At the top of pipeline.py, these options are all exposed as constants. They will be used only if pipeline.py is run directly, rather than called by another file.

Several functions are available that streamline the definition of the arguments: build_parameters() and build_options() take the parameters and options as named arguments, and pack them into a single dictionary, which can then be passed to run_pipeline() when the pipeline is being run.

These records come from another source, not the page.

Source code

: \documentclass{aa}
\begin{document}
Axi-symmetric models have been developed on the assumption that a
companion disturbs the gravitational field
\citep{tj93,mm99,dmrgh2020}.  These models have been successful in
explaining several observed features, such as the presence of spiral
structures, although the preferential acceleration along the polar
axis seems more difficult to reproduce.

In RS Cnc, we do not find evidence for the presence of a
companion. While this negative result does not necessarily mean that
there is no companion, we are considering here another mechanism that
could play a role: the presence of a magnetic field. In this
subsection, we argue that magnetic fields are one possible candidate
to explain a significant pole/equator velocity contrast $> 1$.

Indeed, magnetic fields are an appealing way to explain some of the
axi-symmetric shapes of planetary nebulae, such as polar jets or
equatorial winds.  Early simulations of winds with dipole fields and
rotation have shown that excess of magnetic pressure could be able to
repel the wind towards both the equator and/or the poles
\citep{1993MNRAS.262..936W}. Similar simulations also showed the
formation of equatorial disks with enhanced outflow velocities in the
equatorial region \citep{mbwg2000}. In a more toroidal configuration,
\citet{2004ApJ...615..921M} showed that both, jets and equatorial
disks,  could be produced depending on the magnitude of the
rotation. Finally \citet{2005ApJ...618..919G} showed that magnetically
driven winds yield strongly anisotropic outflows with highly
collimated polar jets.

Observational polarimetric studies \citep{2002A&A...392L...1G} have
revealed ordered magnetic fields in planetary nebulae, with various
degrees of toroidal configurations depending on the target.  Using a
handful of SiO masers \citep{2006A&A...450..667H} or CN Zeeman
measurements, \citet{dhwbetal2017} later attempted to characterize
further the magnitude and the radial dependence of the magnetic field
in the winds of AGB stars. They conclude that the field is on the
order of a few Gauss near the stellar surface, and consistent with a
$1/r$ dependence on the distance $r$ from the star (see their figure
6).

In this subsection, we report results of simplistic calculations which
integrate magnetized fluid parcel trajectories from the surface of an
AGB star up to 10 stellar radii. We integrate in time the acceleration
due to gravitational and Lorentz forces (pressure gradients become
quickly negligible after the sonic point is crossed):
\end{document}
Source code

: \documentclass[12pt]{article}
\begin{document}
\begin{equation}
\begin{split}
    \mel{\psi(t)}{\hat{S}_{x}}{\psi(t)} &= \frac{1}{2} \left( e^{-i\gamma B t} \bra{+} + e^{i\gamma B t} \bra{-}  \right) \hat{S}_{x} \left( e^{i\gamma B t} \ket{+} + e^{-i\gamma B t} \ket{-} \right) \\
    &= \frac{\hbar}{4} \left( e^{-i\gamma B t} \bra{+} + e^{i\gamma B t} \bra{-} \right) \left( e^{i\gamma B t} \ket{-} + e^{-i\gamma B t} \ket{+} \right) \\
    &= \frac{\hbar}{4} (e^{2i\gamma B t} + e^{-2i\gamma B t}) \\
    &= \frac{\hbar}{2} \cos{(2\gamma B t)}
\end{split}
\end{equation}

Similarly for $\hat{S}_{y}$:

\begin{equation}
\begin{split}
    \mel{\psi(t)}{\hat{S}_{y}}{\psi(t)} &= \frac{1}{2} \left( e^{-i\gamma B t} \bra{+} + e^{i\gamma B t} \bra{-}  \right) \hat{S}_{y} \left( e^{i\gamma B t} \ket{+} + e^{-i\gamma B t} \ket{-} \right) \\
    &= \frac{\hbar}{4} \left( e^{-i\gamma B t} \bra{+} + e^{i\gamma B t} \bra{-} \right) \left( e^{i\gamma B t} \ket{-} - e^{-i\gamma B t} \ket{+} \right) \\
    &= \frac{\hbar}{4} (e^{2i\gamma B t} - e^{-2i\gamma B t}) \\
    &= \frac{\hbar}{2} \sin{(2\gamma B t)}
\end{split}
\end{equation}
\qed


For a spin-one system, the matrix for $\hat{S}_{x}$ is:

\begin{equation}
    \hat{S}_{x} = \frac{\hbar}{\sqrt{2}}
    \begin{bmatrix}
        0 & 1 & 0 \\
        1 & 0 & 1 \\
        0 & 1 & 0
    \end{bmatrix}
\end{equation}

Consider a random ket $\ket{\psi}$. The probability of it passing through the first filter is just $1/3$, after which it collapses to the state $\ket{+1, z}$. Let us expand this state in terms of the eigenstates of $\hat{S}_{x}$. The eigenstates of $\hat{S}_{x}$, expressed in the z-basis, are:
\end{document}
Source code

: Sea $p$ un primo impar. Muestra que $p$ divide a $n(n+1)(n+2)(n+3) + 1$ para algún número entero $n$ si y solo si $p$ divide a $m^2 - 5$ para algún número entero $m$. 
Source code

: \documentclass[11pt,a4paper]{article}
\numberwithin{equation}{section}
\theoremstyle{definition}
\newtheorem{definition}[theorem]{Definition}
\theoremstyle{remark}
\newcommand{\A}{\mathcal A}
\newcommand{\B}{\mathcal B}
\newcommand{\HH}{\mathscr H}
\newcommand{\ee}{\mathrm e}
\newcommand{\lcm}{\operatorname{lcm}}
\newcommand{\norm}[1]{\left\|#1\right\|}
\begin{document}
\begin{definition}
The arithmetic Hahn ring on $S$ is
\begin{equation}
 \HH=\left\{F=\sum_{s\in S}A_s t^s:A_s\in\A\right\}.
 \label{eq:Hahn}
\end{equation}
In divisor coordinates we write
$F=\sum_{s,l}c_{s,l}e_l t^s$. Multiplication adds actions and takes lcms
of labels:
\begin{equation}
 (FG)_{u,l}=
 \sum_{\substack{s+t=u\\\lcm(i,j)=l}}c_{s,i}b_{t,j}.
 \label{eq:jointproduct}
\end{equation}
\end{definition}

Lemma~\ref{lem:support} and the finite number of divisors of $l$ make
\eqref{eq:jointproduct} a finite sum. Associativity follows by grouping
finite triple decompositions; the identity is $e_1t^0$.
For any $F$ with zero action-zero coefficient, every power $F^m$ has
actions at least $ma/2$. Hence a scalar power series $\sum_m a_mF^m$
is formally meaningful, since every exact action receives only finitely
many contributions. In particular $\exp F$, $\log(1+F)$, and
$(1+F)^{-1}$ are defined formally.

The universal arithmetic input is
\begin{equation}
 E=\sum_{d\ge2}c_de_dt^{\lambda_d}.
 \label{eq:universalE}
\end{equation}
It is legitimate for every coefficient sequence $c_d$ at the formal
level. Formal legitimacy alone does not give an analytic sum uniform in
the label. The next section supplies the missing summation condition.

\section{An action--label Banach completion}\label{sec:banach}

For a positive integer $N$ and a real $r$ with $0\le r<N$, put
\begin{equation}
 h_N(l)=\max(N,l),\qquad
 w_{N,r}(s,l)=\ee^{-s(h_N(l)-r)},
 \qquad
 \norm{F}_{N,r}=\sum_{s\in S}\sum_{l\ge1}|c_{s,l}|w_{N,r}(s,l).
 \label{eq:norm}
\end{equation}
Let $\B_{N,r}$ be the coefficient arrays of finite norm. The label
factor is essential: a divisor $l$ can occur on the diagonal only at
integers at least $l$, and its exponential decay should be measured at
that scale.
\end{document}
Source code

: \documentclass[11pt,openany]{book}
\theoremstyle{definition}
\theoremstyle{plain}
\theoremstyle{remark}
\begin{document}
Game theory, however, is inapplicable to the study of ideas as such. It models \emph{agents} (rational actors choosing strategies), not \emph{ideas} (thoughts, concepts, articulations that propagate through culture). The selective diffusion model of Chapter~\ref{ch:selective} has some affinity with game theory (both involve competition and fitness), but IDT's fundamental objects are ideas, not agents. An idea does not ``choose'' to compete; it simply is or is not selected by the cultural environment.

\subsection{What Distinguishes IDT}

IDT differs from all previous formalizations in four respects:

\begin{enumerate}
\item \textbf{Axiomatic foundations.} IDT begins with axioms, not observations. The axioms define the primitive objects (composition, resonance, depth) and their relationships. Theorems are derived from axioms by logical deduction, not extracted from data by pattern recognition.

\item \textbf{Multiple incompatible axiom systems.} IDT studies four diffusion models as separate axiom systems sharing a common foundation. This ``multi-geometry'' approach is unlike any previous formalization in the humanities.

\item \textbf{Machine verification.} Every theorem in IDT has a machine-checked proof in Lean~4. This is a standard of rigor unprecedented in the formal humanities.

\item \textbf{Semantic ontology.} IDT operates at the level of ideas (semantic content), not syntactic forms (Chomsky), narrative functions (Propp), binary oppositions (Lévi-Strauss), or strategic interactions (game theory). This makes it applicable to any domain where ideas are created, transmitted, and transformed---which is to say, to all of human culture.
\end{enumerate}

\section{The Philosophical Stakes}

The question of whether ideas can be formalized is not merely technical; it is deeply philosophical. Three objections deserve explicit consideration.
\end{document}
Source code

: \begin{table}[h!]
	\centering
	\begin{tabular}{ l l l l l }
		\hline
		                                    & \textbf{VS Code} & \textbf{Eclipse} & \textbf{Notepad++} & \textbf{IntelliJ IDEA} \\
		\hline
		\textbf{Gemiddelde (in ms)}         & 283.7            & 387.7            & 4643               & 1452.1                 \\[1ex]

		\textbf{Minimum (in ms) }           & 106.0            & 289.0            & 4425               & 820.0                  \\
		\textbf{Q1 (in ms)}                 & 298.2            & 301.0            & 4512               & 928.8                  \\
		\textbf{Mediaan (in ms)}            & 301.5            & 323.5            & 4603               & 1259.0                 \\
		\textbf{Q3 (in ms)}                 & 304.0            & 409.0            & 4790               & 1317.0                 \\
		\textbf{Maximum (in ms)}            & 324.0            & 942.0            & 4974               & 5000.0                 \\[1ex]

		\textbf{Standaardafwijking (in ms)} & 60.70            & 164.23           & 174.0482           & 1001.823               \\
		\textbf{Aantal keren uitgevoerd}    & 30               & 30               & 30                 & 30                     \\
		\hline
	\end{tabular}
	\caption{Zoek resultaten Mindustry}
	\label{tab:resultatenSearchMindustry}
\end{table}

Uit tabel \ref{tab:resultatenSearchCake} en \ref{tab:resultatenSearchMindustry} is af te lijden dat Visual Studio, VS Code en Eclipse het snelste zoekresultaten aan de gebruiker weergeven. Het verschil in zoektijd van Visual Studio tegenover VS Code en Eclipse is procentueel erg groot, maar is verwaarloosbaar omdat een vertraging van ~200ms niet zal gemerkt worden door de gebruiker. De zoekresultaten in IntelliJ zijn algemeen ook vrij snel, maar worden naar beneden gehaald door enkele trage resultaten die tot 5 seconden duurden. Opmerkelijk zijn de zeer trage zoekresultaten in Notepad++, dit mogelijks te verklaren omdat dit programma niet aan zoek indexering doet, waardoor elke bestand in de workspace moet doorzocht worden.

To make things even easier, default_parameters() and default_options() automatically fill out dictionaries containing the default params and options. These dicts can then be manually changed if desired. This makes it simple to, for instance, use all the default settings, but run more particles. Rather than entering every single parameter, one can simply do:

params = default_parameters()
params['NUM_PARTICLES'] = 100

and the pipeline will run with all the default options apart from that single change.

"batch" type scripts

The ability to run the pipeline using self-contained packages of parameters allows it to be called programmatically. "Batch"-like scripts are what I call scripts that generate pipeline configurations. All that is required to run many instances of the pipeline is to write a function that produces a list of sets of parameters/options. A simple example is as follows:

def energy_sweep():
    BEAM_ENERGIES = [250e3, 300e3, 350e3, 400e3]
    configurations = []
    options = default_options()

    for E in BEAM_ENERGIES:
        params = default_parameters()
        params['BEAM_ENERGY'] = E

        configurations.append(
                {'name': "{0:d}_eV".format(int(E)),
                 'parameters': params,
                 'options': options
                })

    return configurations

The run_batch() function takes this function as an argument as well as the option to use multiprocessing, and simply runs the pipeline as many times as the config function specifies configurations.